Output the listing exactly, leaving out no line.

Task input:
**********
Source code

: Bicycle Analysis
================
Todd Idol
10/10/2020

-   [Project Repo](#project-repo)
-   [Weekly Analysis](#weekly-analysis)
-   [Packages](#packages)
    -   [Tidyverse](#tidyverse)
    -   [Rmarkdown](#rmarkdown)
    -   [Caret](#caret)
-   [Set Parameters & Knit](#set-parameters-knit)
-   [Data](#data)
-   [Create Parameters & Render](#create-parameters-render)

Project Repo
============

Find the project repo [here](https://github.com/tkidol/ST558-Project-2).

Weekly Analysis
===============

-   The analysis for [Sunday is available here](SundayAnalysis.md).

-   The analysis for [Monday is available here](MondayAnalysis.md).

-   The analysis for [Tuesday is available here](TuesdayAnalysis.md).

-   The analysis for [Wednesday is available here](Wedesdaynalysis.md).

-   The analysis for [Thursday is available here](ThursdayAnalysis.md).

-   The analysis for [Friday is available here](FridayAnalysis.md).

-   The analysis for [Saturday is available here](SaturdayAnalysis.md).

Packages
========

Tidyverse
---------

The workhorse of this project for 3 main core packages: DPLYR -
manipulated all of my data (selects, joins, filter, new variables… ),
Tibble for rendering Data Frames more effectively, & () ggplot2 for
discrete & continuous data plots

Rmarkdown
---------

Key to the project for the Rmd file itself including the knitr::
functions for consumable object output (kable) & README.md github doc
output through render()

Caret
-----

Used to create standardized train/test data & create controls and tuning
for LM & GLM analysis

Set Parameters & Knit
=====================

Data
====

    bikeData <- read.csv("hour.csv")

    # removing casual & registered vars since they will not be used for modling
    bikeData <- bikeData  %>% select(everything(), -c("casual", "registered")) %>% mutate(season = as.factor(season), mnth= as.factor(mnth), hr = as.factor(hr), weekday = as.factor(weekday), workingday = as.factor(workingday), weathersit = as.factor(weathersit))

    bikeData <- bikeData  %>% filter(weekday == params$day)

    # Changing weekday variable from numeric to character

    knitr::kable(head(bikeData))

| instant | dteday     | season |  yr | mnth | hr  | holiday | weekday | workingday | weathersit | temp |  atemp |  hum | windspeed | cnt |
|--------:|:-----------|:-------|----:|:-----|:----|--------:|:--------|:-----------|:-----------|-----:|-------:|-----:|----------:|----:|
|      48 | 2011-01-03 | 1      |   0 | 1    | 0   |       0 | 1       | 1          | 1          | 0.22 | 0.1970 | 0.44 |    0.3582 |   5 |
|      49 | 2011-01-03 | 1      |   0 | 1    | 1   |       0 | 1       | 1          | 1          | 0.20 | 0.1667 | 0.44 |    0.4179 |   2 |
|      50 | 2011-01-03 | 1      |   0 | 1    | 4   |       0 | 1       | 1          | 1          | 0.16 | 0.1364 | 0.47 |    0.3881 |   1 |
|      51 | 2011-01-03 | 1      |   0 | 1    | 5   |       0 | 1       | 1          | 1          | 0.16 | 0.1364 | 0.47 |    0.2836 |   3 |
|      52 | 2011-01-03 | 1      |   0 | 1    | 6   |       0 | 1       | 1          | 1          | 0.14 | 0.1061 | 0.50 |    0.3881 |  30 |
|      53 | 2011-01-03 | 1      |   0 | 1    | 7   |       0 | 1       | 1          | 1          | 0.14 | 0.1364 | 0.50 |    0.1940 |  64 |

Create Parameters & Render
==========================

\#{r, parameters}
**********
Completed task:
Source code

: Bicycle Analysis
================
Todd Idol
10/10/2020

-   [Project Repo](#project-repo)
-   [Weekly Analysis](#weekly-analysis)
-   [Packages](#packages)
    -   [Tidyverse](#tidyverse)
    -   [Rmarkdown](#rmarkdown)
    -   [Caret](#caret)
-   [Set Parameters & Knit](#set-parameters-knit)
-   [Data](#data)
-   [Create Parameters & Render](#create-parameters-render)

Project Repo
============

Find the project repo [here](https://github.com/tkidol/ST558-Project-2).

Weekly Analysis
===============

-   The analysis for [Sunday is available here](SundayAnalysis.md).

-   The analysis for [Monday is available here](MondayAnalysis.md).

-   The analysis for [Tuesday is available here](TuesdayAnalysis.md).

-   The analysis for [Wednesday is available here](Wedesdaynalysis.md).

-   The analysis for [Thursday is available here](ThursdayAnalysis.md).

-   The analysis for [Friday is available here](FridayAnalysis.md).

-   The analysis for [Saturday is available here](SaturdayAnalysis.md).

Packages
========

Tidyverse
---------

The workhorse of this project for 3 main core packages: DPLYR -
manipulated all of my data (selects, joins, filter, new variables… ),
Tibble for rendering Data Frames more effectively, & () ggplot2 for
discrete & continuous data plots

Rmarkdown
---------

Key to the project for the Rmd file itself including the knitr::
functions for consumable object output (kable) & README.md github doc
output through render()

Caret
-----

Used to create standardized train/test data & create controls and tuning
for LM & GLM analysis

Set Parameters & Knit
=====================

Data
====

    bikeData <- read.csv("hour.csv")

    # removing casual & registered vars since they will not be used for modling
    bikeData <- bikeData  %>% select(everything(), -c("casual", "registered")) %>% mutate(season = as.factor(season), mnth= as.factor(mnth), hr = as.factor(hr), weekday = as.factor(weekday), workingday = as.factor(workingday), weathersit = as.factor(weathersit))

    bikeData <- bikeData  %>% filter(weekday == params$day)

    # Changing weekday variable from numeric to character

    knitr::kable(head(bikeData))

| instant | dteday     | season |  yr | mnth | hr  | holiday | weekday | workingday | weathersit | temp |  atemp |  hum | windspeed | cnt |
|--------:|:-----------|:-------|----:|:-----|:----|--------:|:--------|:-----------|:-----------|-----:|-------:|-----:|----------:|----:|
|      48 | 2011-01-03 | 1      |   0 | 1    | 0   |       0 | 1       | 1          | 1          | 0.22 | 0.1970 | 0.44 |    0.3582 |   5 |
|      49 | 2011-01-03 | 1      |   0 | 1    | 1   |       0 | 1       | 1          | 1          | 0.20 | 0.1667 | 0.44 |    0.4179 |   2 |
|      50 | 2011-01-03 | 1      |   0 | 1    | 4   |       0 | 1       | 1          | 1          | 0.16 | 0.1364 | 0.47 |    0.3881 |   1 |
|      51 | 2011-01-03 | 1      |   0 | 1    | 5   |       0 | 1       | 1          | 1          | 0.16 | 0.1364 | 0.47 |    0.2836 |   3 |
|      52 | 2011-01-03 | 1      |   0 | 1    | 6   |       0 | 1       | 1          | 1          | 0.14 | 0.1061 | 0.50 |    0.3881 |  30 |
|      53 | 2011-01-03 | 1      |   0 | 1    | 7   |       0 | 1       | 1          | 1          | 0.14 | 0.1364 | 0.50 |    0.1940 |  64 |

Create Parameters & Render
==========================

\#{r, parameters}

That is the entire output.